The dumping of waste does not just take place on land. Ocean dumping, in which barges carry garbage out to sea, was once used as a disposal method by some United States coastal cities and is still practiced by some nations. Sewage sludge, or waste material from sewage treatment, was dumped at sea in huge quantities by New York City as recently as 1992, but this is now prohibited in the United States. (The preceding four paragraphs are drawn verbatim from Conserve Energy Future, 2017.
A landfill compaction vehicle in action.
What are the consequences of open dumps or poorly made/maintained landfills? They can be extremely serious (Eschool, 2015).
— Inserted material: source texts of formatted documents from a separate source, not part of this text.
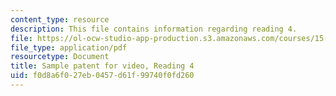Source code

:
 ```yaml
---
content_type: resource
description: This file contains information regarding reading 4.
file: https://ol-ocw-studio-app-production.s3.amazonaws.com/courses/15-628j-patents-copyrights-and-the-law-of-intellectual-property-spring-2013/f0d8a6f027eb0457d61f99740f0fd260_MIT15_628JS13_read04.pdf
file_type: application/pdf
resourcetype: Document
title: Sample patent for video, Reading 4
uid: f0d8a6f0-27eb-0457-d61f-99740f0fd260
---
```

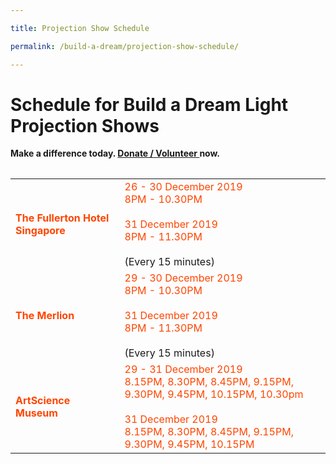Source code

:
 ```yaml
---

title: Projection Show Schedule

permalink: /build-a-dream/projection-show-schedule/

---
```



# Schedule for Build a Dream Light Projection Shows

**Make a difference today. <a href="https://www.giving.sg/mbsc-build-a-dream">Donate / Volunteer </a> now.**

<table class="table-v">

<table style="width:100%">
    
<tr>
    <td>
     <font color="orangered"><b>The Fullerton Hotel Singapore</b></font>
     <br>
    </td>
    <td>
      <font color="orangered">26 - 30 December 2019</font>
      <font color="orangered"><br>8PM - 10.30PM </font>
      <br> 
      <font color="orangered"><br>31 December 2019</font>
      <font color="orangered"><br>8PM - 11.30PM </font>
      <br>
      <br>
(Every 15 minutes)
      <br>
<tr>
    <td>
     <font color="orangered"><b>The Merlion</b></font>
     <br>
    </td>
    <td>
      <font color="orangered">29 - 30 December 2019</font>
      <font color="orangered"><br>8PM - 10.30PM </font>
      <br> 
      <font color="orangered"><br>31 December 2019</font>
      <font color="orangered"><br>8PM - 11.30PM </font>
      <br>
      <br>
(Every 15 minutes)
      <br>
<tr>
    <td>
     <font color="orangered"><b>ArtScience Museum</b></font>
     <br>      
    </td>
    <td>
      <font color="orangered">29 - 31 December 2019  </font>  
      <font color="orangered"><br>8.15PM, 8.30PM, 8.45PM, 9.15PM, 9.30PM, 9.45PM, 10.15PM, 10.30pm</font>
      <br> 
      <font color="orangered"><br>31 December 2019</font>
      <font color="orangered"><br>8.15PM, 8.30PM, 8.45PM, 9.15PM, 9.30PM, 9.45PM, 10.15PM</font>
      <br>
     </td>
    </tr>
* Surface water contamination. Waste that ends up in water bodies negatively changes the chemical composition of the water. Technically, this is called water pollution. This will affect all ecosystems existing in the water. It can also cause harm to animals that drink from such polluted water.
* Soil contamination. Hazardous chemicals that get into the soil (contaminants) can harm plants when they take up the contamination through their roots. If humans eat plants and animals that have been in contact with polluted soils, there can be negative impact on their health.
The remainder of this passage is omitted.